Is Fidor Bank's online offering the most innovative bank concept yet?

I recently met Fidor Bank CEO Matthias Kröner and discovered a lot of new ideas. In fact, I can confidently say that Fidor Bank is the most innovative bank concept out there right now. Why? Because it is the bank I would create if I were going to launch a bank today.

First, Fidor Bank's sign-in is through Facebook Connect, which enables Facebook members to log on to third-party websites with their Facebook identity, and is currently one of the only banks that allows that.

Second, the bank doesn’t just aggregate accounts but, on a single page, a customer can view all their account holdings from savings and investments to precious metals and even virtual currencies, such as World of Warcraft Gold.

Profile boost

The bank also offers an interest rate on savings that is determined by the number of 'likes' on its Facebook page. The idea is that the year starts with a 0.5% interest rate on the deposit account. The aim is then to increase that interest rate to 1.5% during the year through a 0.1% increase each time the bank gains 10,000 more likes on its Facebook page. The reason that is important is that each time a person likes the bank's page, it gets an increased reach multiplier of 235 times, as that is the average number of friends each person has on Facebook. In other words, the bank is exposed to 2.35 million more people for every 10,000 likes it gets on Facebook.

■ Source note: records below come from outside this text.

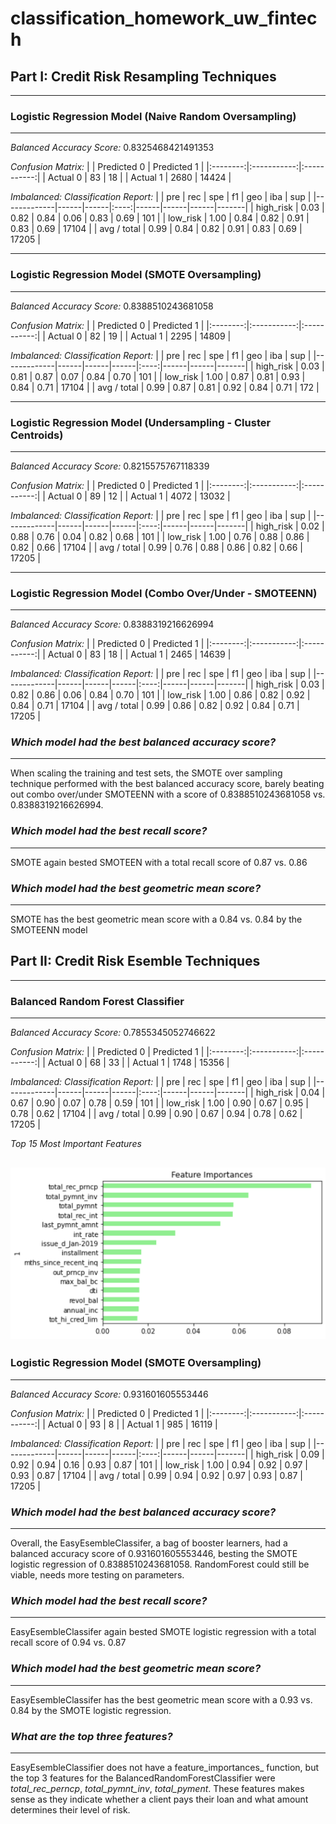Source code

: # classification_homework_uw_fintech

## Part I: Credit Risk Resampling Techniques
---
### Logistic Regression Model (Naive Random Oversampling)
---
*Balanced Accuracy Score:* 0.8325468421491353

*Confusion Matrix:*
|          | Predicted 0 | Predicted 1 |
|:--------:|:-----------:|:-----------:|
| Actual 0 |      83     |      18     |
| Actual 1 |     2680    |    14424    |


*Imbalanced: Classification Report:*
|             | pre  | rec  |  spe | f1   | geo  | iba  | sup   |
|-------------|------|------|:----:|------|------|------|-------|
| high_risk   | 0.03 | 0.82 | 0.84 | 0.06 | 0.83 | 0.69 | 101   |
| low_risk    | 1.00 | 0.84 | 0.82 | 0.91 | 0.83 | 0.69 | 17104 |
| avg / total | 0.99 | 0.84 | 0.82 | 0.91 | 0.83 | 0.69 | 17205 |


---
### Logistic Regression Model (SMOTE Oversampling)
---
*Balanced Accuracy Score:* 0.8388510243681058


*Confusion Matrix:*
|          | Predicted 0 | Predicted 1 |
|:--------:|:-----------:|:-----------:|
| Actual 0 |      82     |      19     |
| Actual 1 |     2295    |    14809    |


*Imbalanced: Classification Report:*
|             | pre  | rec  | spe  |  f1  | geo  | iba  | sup   |
|-------------|------|------|------|:----:|------|------|-------|
| high_risk   | 0.03 | 0.81 | 0.87 | 0.07 | 0.84 | 0.70 | 101   |
| low_risk    | 1.00 | 0.87 | 0.81 | 0.93 | 0.84 | 0.71 | 17104 |
| avg / total | 0.99 | 0.87 | 0.81 | 0.92 | 0.84 | 0.71 | 172   |


---
### Logistic Regression Model (Undersampling - Cluster Centroids)
---
*Balanced Accuracy Score:* 0.8215575767118339


*Confusion Matrix:*
|          | Predicted 0 | Predicted 1 |
|:--------:|:-----------:|:-----------:|
| Actual 0 |      89     |      12     |
| Actual 1 |     4072    |    13032    |


*Imbalanced: Classification Report:*
|             | pre  | rec  | spe  |  f1  | geo  | iba  | sup   |
|-------------|------|------|------|:----:|------|------|-------|
| high_risk   | 0.02 | 0.88 | 0.76 | 0.04 | 0.82 | 0.68 | 101   |
| low_risk    | 1.00 | 0.76 | 0.88 | 0.86 | 0.82 | 0.66 | 17104 |
| avg / total | 0.99 | 0.76 | 0.88 | 0.86 | 0.82 | 0.66 | 17205 |


---
### Logistic Regression Model (Combo Over/Under - SMOTEENN)
---
*Balanced Accuracy Score:* 0.8388319216626994


*Confusion Matrix:*
|          | Predicted 0 | Predicted 1 |
|:--------:|:-----------:|:-----------:|
| Actual 0 |      83     |      18     |
| Actual 1 |     2465    |    14639    |


*Imbalanced: Classification Report:*
|             | pre  | rec  | spe  |  f1  | geo  | iba  | sup   |
|-------------|------|------|------|:----:|------|------|-------|
| high_risk   | 0.03 | 0.82 | 0.86 | 0.06 | 0.84 | 0.70 | 101   |
| low_risk    | 1.00 | 0.86 | 0.82 | 0.92 | 0.84 | 0.71 | 17104 |
| avg / total | 0.99 | 0.86 | 0.82 | 0.92 | 0.84 | 0.71 | 17205 |


### *Which model had the best balanced accuracy score?*
---
When scaling the training and test sets, the SMOTE over sampling technique performed with the best balanced accuracy score, barely beating out combo over/under SMOTEENN with a score of 0.8388510243681058 vs. 0.8388319216626994.
### *Which model had the best recall score?*
---
SMOTE again bested SMOTEEN with a total recall score of 0.87 vs. 0.86
### *Which model had the best geometric mean score?*
---
SMOTE has the best geometric mean score with a 0.84 vs. 0.84 by the SMOTEENN model



## Part II: Credit Risk Esemble Techniques
---
### Balanced Random Forest Classifier
---
*Balanced Accuracy Score:* 0.7855345052746622

*Confusion Matrix:*
|          | Predicted 0 | Predicted 1 |
|:--------:|:-----------:|:-----------:|
| Actual 0 |      68     |      33     |
| Actual 1 |     1748    |    15356    |


*Imbalanced: Classification Report:*
|             | pre  | rec  | spe  |  f1  | geo  | iba  | sup   |
|-------------|------|------|------|:----:|------|------|-------|
| high_risk   | 0.04 | 0.67 | 0.90 | 0.07 | 0.78 | 0.59 | 101   |
| low_risk    | 1.00 | 0.90 | 0.67 | 0.95 | 0.78 | 0.62 | 17104 |
| avg / total | 0.99 | 0.90 | 0.67 | 0.94 | 0.78 | 0.62 | 17205 |


*Top 15 Most Important Features*

![](top_15_features_plot.png)   
---
### Logistic Regression Model (SMOTE Oversampling)
---
*Balanced Accuracy Score:* 0.931601605553446


*Confusion Matrix:*
|          | Predicted 0 | Predicted 1 |
|:--------:|:-----------:|:-----------:|
| Actual 0 |      93     |      8      |
| Actual 1 |     985     |    16119    |


*Imbalanced: Classification Report:*
|             | pre  | rec  | spe  |  f1  | geo  | iba  | sup   |
|-------------|------|------|------|:----:|------|------|-------|
| high_risk   | 0.09 | 0.92 | 0.94 | 0.16 | 0.93 | 0.87 | 101   |
| low_risk    | 1.00 | 0.94 | 0.92 | 0.97 | 0.93 | 0.87 | 17104 |
| avg / total | 0.99 | 0.94 | 0.92 | 0.97 | 0.93 | 0.87 | 17205 |



### *Which model had the best balanced accuracy score?*
---
Overall, the EasyEsembleClassifer, a bag of booster learners, had a balanced accuracy score of 0.931601605553446, besting the SMOTE logistic regression of 0.8388510243681058. RandomForest could still be viable, needs more testing on parameters.
### *Which model had the best recall score?*
---
EasyEsembleClassifer again bested SMOTE logistic regression with a total recall score of 0.94 vs. 0.87


### *Which model had the best geometric mean score?*
---
EasyEsembleClassifer has the best geometric mean score with a 0.93 vs. 0.84 by the SMOTE logistic regression.


### *What are the top three features?*
---
EasyEsembleClassifier does not have a feature_importances_ function, but the top 3 features for the BalancedRandomForestClassifier were *total_rec_perncp*, *total_pymnt_inv*, *total_pyment*. These features makes sense as they indicate whether a client pays their loan and what amount determines their level of risk.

Fidor understands social media, as demonstrated above, and shows this through its marketing efforts. Since the bank was launched, it has spent €100,000 on marketing in total. That works out as about €1.33 per customer registration as a cost. As Mr Kröner noted, it costs €7 per click for most banks to just advertise a product on Google and get Google clickthroughs. Fidor is getting customers acquired for just €1 per customer.

The bank offers a variety of capabilities from peer-to-peer lending to crowdfunding. It even offers an online betting platform called Brokertainment, a matching service that allows people to offer a punt on anything.

The example Mr Kröner used is the idea that the FTSE100 would increase by at least 1 basis point between 11:00 and 11:01 on June 20, 2012. I said that I would place €5 on this and someone else can then take that offer. If the FTSE goes up, they owe me €5; if it goes down, I owe them and Fidor Bank will take the payment through any currency format I choose, including World of Warcraft.

The bank is not trying to reinvent things but partner for everything: its peer-to-peer lending is fully integrated with Smava, the German equivalent of Zopa; the media firm Bertlesmann is its primary agent for distributing its services in online virtual games; it partners with HyperWallet to provide global payments capabilities.

Banking with friends

Finally, I like Fidor Bank. For example, it describes itself as "banking with friends" and believes that "there is no law that says that banking transactions must be boring". Much of this is conveyed through Mr Kröner’s own humour. 

I asked him why the bank does not have branches. “Why would we have branches?” he replied. “Branches don’t show me how qualified advisors are, whereas we show that in our chat rooms. Branches create a them-and-us position – servers versus served – whereas you would be unable to tell who are the customers and who are the employees in our bank. Everything we allow you to do online – managing virtual currencies, checking rates, using social connectivity – you cannot do in a normal branch. And branches are only open during certain hours.”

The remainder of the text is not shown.